Landscapes - People - Global change

Tag: Q-methodology (Page 1 of 2)

Is HM = systems thinking?

Happy to announce another paper out of our Reconciling HM project, based on work Carolyn Mann led after her MSc. Our overarching question for her work has been, “are HM farmers born or made?” and that has indeed been an elusive question to answer. We started by talking to HM trainers across North America, and certainly learned that the paradigmatic shifts are seen as the most important by trainers but also more challenging to teach and to adopt than grazing skills; that work was published in Sustainability last year.

This new paper, recently out in Ecology & Society, used Q method with a set of HM trainers, as well as farmers variously identifying as HM or ‘somewhat HM’. Sorting of statements about farming that were selected as being generically systems or traditional in nature revealed archetypes that reveal the trainers to be firmly systems experts, and trainees to be more weakly aligned with systems thinking though in some cases aspirational. Our question remains: does HM training attract those with the capacity for systems thinkers, which will necessarily be a subset of all farmers, or can it indeed be taught?

Governing Shale Gas: new book

Matt Dairon, John Parkins and I now have a chapter out on Matt’s Masters work at U of A in Governing Shale Gas: Development, Citizen Participation, and Decision Making in the US, Canada, Australia, and Europe. Our chapter is near the back, chapter 17 of 18: Seeking common ground in contested energy technology landscapes: Insights from a Q Methodology study.  While the book is about shale gas, this case study uses the same concourse as another recent paper, but in sites of shale and wind farm development in southwestern Alberta, and with interviews to bring nuance.

Edited by John Whitton, Matthew Cotton, Ioan M. Charnley-Parry, and Kathy Brasier, this book:

“… attempts to bring together critical themes inherent in the energy governance literature and illustrate them through cases in multiple countries, including the US, the UK, Canada, South Africa, Germany and Poland. These themes include how multiple actors and institutions – industry, governments and regulatory bodies at all scales, communities, opposition movements, and individual landowners – have roles in developing, contesting, monitoring, and enforcing practices and regulations within unconventional oil and gas development. Overall, the book proposes a systemic, participatory, community-led approach required to achieve a form of legitimacy that allows communities to derive social priorities by a process of community visioning. This book will be of great relevance to scholars and policy-makers with an interest in shale gas development, and energy policy and governance.”

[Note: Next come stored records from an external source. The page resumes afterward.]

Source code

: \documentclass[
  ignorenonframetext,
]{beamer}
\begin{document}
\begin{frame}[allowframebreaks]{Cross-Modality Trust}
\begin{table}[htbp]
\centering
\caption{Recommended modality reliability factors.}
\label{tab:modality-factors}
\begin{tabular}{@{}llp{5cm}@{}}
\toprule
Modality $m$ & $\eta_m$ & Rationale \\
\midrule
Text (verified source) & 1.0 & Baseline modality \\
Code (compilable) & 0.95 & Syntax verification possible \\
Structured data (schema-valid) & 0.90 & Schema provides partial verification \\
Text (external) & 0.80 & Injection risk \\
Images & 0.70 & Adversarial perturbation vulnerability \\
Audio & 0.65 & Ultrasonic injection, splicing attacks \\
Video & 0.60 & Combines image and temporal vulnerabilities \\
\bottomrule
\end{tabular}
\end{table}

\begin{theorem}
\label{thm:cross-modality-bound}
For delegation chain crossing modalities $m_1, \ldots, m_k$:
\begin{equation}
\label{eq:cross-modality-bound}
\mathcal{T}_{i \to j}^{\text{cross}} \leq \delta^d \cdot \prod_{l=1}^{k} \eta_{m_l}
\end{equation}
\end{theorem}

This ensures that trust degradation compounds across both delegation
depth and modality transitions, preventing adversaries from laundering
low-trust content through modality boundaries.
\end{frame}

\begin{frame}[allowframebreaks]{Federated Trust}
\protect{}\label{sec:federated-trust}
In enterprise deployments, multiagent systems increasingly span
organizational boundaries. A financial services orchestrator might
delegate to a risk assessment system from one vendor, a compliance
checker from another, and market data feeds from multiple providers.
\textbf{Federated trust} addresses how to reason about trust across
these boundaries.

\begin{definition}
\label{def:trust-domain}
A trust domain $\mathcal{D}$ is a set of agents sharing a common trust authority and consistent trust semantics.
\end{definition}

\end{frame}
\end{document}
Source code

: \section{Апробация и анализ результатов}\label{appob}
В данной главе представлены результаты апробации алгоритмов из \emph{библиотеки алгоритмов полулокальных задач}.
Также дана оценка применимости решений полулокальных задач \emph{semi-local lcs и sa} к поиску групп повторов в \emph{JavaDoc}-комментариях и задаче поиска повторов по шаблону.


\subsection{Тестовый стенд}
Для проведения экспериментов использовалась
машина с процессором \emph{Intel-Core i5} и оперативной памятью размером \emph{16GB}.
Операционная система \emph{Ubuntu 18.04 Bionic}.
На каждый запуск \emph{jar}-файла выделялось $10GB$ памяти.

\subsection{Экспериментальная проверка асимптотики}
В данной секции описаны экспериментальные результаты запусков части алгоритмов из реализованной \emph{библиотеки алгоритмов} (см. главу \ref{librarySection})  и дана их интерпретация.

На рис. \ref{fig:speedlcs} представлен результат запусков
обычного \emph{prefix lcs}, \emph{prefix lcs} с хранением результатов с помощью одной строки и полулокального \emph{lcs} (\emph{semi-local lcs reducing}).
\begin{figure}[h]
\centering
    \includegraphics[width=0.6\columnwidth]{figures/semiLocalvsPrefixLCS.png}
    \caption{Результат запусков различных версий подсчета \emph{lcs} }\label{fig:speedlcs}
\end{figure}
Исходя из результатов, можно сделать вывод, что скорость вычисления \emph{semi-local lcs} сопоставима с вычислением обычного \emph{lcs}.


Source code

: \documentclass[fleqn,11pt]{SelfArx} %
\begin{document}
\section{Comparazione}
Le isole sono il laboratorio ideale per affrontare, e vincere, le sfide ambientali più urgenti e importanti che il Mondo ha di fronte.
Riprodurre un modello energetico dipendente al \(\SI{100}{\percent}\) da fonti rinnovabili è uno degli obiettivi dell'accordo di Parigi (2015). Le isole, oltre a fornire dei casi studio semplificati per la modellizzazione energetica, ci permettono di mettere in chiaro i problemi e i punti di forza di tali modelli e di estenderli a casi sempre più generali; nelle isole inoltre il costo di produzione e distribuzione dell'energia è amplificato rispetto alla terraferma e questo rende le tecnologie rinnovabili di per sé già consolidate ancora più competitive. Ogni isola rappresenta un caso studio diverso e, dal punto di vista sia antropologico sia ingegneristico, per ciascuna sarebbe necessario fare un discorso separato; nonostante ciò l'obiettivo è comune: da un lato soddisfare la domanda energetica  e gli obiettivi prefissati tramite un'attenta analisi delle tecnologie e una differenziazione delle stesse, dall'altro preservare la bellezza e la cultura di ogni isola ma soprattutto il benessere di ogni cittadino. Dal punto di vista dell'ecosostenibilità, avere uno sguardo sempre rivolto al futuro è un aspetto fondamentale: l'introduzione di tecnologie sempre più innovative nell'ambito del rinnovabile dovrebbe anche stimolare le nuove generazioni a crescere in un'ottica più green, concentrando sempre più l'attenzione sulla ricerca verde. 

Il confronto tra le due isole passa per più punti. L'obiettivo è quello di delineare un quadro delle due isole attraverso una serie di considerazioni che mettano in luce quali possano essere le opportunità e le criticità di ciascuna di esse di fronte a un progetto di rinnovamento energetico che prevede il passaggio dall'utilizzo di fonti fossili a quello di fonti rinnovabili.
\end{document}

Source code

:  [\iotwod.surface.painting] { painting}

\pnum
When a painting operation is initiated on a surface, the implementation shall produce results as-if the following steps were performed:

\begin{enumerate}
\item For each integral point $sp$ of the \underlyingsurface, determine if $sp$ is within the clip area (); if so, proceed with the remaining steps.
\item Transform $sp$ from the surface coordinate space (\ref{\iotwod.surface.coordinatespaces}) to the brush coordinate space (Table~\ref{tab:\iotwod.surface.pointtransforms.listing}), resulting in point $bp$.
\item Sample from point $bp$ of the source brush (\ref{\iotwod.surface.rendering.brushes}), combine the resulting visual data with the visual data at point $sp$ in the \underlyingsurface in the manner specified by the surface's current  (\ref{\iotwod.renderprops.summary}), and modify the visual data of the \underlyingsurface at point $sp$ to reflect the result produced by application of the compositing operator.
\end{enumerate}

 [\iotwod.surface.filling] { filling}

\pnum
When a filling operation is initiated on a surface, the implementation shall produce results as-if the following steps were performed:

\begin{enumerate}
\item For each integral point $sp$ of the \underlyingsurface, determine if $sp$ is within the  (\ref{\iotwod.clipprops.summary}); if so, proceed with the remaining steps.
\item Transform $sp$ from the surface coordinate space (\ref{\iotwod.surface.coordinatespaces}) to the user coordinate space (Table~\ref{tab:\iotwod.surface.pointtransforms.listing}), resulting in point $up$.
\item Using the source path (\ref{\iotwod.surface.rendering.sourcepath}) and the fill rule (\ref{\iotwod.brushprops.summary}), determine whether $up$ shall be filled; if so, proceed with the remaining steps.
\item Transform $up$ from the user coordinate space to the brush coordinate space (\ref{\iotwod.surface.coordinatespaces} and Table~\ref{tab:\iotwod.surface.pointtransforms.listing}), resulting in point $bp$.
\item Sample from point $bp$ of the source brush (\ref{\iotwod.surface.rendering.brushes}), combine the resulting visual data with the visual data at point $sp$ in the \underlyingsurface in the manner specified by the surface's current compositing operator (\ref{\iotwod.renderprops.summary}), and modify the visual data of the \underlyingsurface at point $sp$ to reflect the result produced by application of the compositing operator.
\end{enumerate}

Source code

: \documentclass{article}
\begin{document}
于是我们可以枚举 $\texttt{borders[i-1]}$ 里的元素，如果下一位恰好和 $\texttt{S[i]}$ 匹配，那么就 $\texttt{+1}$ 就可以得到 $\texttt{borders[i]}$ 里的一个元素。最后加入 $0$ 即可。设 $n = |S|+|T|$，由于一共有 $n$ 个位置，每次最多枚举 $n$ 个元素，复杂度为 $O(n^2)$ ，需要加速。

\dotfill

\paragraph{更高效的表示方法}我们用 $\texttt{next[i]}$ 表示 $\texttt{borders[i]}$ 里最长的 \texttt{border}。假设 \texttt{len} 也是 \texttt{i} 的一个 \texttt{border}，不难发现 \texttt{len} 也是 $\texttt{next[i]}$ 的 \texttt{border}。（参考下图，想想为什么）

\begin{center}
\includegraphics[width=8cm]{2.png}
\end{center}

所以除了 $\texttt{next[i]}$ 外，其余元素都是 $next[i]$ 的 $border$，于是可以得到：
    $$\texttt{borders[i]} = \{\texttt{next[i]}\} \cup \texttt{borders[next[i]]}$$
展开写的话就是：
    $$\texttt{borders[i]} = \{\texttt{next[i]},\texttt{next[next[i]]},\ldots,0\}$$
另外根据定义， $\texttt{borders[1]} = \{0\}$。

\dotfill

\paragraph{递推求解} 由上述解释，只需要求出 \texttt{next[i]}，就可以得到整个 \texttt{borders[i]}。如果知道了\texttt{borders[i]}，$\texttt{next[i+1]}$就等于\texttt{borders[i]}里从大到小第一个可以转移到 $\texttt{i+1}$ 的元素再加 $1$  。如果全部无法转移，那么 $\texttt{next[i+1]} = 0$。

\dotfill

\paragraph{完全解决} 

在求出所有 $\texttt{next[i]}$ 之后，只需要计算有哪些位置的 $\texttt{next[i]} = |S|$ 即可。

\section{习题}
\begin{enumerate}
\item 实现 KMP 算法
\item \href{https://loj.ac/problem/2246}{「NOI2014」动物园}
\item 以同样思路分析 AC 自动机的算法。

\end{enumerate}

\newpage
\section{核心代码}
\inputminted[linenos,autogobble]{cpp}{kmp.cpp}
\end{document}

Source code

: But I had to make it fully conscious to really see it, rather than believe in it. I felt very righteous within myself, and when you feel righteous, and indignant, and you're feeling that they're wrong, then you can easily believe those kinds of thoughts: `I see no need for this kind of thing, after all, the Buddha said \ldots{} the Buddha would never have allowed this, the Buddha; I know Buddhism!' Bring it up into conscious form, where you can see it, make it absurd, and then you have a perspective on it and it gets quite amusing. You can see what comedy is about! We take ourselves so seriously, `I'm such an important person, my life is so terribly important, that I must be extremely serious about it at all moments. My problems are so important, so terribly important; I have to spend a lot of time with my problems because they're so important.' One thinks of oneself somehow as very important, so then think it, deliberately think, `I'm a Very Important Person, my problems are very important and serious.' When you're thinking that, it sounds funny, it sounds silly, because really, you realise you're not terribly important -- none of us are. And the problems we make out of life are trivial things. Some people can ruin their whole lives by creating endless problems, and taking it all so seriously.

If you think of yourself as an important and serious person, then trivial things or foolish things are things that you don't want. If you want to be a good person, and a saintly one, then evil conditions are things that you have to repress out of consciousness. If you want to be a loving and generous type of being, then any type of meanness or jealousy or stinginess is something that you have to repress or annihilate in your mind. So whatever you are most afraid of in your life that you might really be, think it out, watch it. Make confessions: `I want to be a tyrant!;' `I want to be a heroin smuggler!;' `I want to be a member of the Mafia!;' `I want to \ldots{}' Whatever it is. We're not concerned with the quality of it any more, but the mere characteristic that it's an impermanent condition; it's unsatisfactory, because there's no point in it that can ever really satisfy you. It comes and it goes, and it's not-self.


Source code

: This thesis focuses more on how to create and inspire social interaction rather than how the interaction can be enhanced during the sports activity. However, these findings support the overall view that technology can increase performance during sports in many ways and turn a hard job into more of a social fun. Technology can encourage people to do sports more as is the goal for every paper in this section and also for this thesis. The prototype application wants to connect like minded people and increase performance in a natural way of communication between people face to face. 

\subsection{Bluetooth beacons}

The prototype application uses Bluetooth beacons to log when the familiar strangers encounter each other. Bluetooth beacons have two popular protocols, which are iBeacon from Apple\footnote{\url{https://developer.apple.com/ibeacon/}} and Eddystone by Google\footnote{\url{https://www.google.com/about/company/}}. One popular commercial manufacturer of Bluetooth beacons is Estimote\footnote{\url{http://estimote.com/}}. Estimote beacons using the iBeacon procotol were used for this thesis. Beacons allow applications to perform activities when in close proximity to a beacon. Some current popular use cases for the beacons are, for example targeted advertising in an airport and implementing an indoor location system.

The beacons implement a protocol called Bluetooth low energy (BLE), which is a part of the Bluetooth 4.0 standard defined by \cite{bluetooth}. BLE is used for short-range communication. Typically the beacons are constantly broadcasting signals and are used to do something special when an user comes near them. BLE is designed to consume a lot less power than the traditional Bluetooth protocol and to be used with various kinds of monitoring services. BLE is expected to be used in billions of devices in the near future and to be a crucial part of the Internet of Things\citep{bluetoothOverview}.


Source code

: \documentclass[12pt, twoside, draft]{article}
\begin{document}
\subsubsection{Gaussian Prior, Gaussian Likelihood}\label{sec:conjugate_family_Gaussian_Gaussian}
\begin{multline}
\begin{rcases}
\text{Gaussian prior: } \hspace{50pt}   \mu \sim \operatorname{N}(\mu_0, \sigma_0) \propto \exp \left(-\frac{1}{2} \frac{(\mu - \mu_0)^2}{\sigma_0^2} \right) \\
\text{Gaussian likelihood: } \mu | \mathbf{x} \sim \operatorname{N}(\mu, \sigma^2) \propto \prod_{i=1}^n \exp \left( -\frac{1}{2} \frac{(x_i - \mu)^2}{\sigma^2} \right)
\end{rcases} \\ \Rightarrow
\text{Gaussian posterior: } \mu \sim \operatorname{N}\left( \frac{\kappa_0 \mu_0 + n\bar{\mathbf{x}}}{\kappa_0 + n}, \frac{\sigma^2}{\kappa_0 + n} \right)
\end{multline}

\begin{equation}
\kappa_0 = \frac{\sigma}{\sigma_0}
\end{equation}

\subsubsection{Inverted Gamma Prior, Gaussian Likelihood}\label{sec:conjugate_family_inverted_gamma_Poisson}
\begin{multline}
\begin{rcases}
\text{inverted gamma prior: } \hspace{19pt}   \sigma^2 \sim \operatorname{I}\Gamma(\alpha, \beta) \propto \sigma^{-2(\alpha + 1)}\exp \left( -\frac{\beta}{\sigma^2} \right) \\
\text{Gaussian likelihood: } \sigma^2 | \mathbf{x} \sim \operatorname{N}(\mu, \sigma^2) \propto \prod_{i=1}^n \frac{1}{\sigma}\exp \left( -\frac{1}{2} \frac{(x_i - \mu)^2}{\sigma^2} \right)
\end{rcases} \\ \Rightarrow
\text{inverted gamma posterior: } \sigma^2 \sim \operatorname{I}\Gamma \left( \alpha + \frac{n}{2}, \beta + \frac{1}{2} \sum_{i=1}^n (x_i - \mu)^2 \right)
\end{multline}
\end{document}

New paper on dykeland futures

Graphical abstract for a new paper in Land Use Policy on dykeland futures in Nova Scotia.

Graphical abstract for a new paper in Land Use Policy on dykeland futures in Nova Scotia.

Pleased to have a new paper out in Land Use Policy with former MREM intern Logan Loik on how Nova Scotians perceive agricultural dykelands in the face of climate change. Bay of Fundy dykelands are Canada’s only UNESCO-listed agricultural landscapes because of their origins in the 1600s with French settlers.  These structures protect little active farmland today, but governance is still in the hands of the farming sector. They are more often used for recreation, or to protect residential, commercial or transportation infrastructure. Climate projections suggest considerable effort and expense will be required to raise all dykes to the levels necessary to withstand sea level rise and storm surges, but it may be that decommissioning some dykes and restoring coastal wetlands may be more resilient. We asked 183 Nova Scotians to sort statements about dykelands, wetlands and coastal governance. The dominant discourse from this Q-method study was supportive of maintaining dykelands for recreational, cultural and flood protection reasons; the next most prevalent was pragmatically supportive of wetland restoration for efficiency purposes. Results suggest challenges for the process of managed realignment, as well as climate adaptation in cultural landscapes more generally, but also some new analytical opportunities for large-n Q-method research.

New energy Q paper in Environmental Sociology

Our national energy project implemented Q-method interviews in Alberta, Ontario and New Brunswick, where participants sorted a concourse of statements about energy beliefs, preferences and tradeoffs. A new paper in Environmental Sociology, Identifying energy discourses in Canada with Q methodology: moving beyond the environment versus economy debates, led by University of Alberta colleague John Parkins, discusses the five emergent discourses and their implications for advancing complex energy debates. It will be interesting to see how these discourses align, or not, with the large n (p-set) national sorting survey of the same statements that was implemented online last year. The abstract follows:

Drawing inspiration from the literature on social imaginaries and cultural models, this study explores contending perspectives on energy and sustainability, moving beyond a simplistic understanding of support or opposition to specific energy developments. With a comparative study in three regions of Canada, we use Q methodology to identify five key discourses on energy issues: (1) climate change is a primary concern, (2) maintain the energy economy, (3) build on the resilience of nature and local energy systems, (4) markets and corporations will lead and (5) renewable energy sources are the path forward. We find several under-examined perspectives on energy and society – one discourse that attempts to balance growth in the energy economy with environmental concern and another discourse that promotes the resilience of natural and local energy systems. We also find a proclivity towards science, ingenuity and technological innovation as a strategy to resolve contemporary challenges in the energy sector. This study helps to elaborate energy policy conversations beyond the common environment versus economy tropes. The study also reveals opportunities to forge common ground and mutual understanding on complex debates.